From 1d84bb08a8b6dbd24ee0e41188e7863fae220fa5 Mon Sep 17 00:00:00 2001
From: DJObleezy <156115770+Djobleezy@users.noreply.github.com>
Date: Wed, 16 Apr 2025 23:23:07 -0700
Subject: [PATCH] Add files via upload

---
 App.py          |  83 +++++++++-------
 data_service.py | 255 +++++++++++++++++++++++++++---------------------
 2 files changed, 192 insertions(+), 146 deletions(-)

diff --git a/App.py b/App.py
index 2510ae5..857358a 100644
--- a/App.py
+++ b/App.py
@@ -81,7 +81,7 @@ def log_memory_usage():
     except Exception as e:
         logging.error(f"Error logging memory usage: {e}")
 
-# Modify the update_metrics_job function to include API status
+# --- Modified update_metrics_job function ---
 def update_metrics_job(force=False):
     """
     Background job to update metrics.
@@ -94,7 +94,51 @@ def update_metrics_job(force=False):
     logging.info("Starting update_metrics_job")
 
     try:
-        # [Existing scheduler health check code...]
+        # Check scheduler health - enhanced logic to detect failed executors
+        if not scheduler or not hasattr(scheduler, 'running'):
+            logging.error("Scheduler object is invalid, attempting to recreate")
+            with scheduler_recreate_lock:
+                create_scheduler()
+            return
+            
+        if not scheduler.running:
+            logging.warning("Scheduler stopped unexpectedly, attempting to restart")
+            try:
+                scheduler.start()
+                logging.info("Scheduler restarted successfully")
+            except Exception as e:
+                logging.error(f"Failed to restart scheduler: {e}")
+                # More aggressive recovery - recreate scheduler entirely
+                with scheduler_recreate_lock:
+                    create_scheduler()
+                return
+        
+        # Test the scheduler's executor by checking its state
+        try:
+            # Check if any jobs exist and are scheduled 
+            jobs = scheduler.get_jobs()
+            if not jobs:
+                logging.error("No jobs found in scheduler - recreating")

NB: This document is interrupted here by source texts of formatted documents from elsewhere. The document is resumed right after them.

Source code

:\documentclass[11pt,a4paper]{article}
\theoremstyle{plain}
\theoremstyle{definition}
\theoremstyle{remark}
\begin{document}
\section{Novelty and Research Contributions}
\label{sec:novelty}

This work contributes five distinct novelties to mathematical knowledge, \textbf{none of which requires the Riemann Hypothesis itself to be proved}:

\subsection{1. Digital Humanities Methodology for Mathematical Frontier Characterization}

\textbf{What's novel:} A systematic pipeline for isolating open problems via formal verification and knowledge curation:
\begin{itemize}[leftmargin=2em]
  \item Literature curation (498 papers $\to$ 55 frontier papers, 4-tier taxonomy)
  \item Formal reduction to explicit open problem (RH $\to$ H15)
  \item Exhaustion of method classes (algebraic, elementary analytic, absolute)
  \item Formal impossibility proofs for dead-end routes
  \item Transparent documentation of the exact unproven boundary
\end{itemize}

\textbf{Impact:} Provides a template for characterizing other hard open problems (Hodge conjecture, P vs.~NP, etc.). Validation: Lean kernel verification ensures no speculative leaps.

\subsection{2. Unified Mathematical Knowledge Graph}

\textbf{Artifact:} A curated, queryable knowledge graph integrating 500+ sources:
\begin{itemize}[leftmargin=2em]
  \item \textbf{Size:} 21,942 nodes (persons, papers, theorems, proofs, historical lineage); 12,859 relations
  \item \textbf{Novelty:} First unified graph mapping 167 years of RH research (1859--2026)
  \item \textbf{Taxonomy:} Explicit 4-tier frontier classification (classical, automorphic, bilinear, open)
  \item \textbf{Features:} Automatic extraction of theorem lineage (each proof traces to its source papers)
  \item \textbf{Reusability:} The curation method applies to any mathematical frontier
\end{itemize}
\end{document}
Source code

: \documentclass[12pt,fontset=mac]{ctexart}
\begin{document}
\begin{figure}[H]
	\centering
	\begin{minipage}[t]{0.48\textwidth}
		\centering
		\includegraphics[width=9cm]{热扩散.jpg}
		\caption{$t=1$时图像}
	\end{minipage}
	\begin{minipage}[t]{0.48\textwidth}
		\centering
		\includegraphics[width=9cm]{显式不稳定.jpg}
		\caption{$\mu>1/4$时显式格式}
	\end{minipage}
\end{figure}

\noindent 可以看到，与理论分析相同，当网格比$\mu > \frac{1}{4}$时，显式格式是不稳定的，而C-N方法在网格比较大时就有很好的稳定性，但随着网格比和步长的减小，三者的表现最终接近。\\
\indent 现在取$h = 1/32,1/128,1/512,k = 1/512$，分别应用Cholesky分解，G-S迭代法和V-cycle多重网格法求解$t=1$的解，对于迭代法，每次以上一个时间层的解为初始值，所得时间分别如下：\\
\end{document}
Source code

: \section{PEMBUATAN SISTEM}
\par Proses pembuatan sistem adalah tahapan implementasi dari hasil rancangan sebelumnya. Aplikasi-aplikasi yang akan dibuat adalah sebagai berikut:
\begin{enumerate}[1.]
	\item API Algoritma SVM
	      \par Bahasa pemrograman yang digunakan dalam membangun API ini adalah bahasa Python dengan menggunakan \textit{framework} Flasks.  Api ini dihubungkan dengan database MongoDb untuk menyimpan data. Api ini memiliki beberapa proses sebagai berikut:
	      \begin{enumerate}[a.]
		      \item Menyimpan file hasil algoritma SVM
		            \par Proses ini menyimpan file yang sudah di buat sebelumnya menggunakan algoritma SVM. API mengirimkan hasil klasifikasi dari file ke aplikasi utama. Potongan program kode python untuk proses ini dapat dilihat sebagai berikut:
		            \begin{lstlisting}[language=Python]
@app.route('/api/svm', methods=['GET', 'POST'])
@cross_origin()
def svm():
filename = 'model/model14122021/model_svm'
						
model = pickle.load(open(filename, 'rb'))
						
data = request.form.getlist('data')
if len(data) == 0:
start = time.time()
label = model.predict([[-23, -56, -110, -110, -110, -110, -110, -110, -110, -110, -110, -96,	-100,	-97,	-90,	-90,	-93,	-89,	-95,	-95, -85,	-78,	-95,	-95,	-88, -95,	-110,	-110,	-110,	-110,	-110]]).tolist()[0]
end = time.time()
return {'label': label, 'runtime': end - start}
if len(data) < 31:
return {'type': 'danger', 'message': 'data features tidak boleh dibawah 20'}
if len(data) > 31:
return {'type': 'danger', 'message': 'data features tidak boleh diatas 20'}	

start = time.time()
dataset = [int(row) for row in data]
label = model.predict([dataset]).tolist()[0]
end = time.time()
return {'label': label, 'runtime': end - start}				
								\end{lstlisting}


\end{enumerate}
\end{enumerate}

+                with scheduler_recreate_lock:
+                    create_scheduler()
+                return
+                
+            # Check if the next run time is set for any job
+            next_runs = [job.next_run_time for job in jobs]
+            if not any(next_runs):
+                logging.error("No jobs with next_run_time found - recreating scheduler")
+                with scheduler_recreate_lock:
+                    create_scheduler()
+                return
+        except RuntimeError as e:
+            # Properly handle the "cannot schedule new futures after shutdown" error
+            if "cannot schedule new futures after shutdown" in str(e):
+                logging.error("Detected dead executor, recreating scheduler")
+                with scheduler_recreate_lock:
+                    create_scheduler()
+                return
+        except Exception as e:
+            logging.error(f"Error checking scheduler state: {e}")
         
         # Skip update if the last one was too recent (prevents overlapping runs)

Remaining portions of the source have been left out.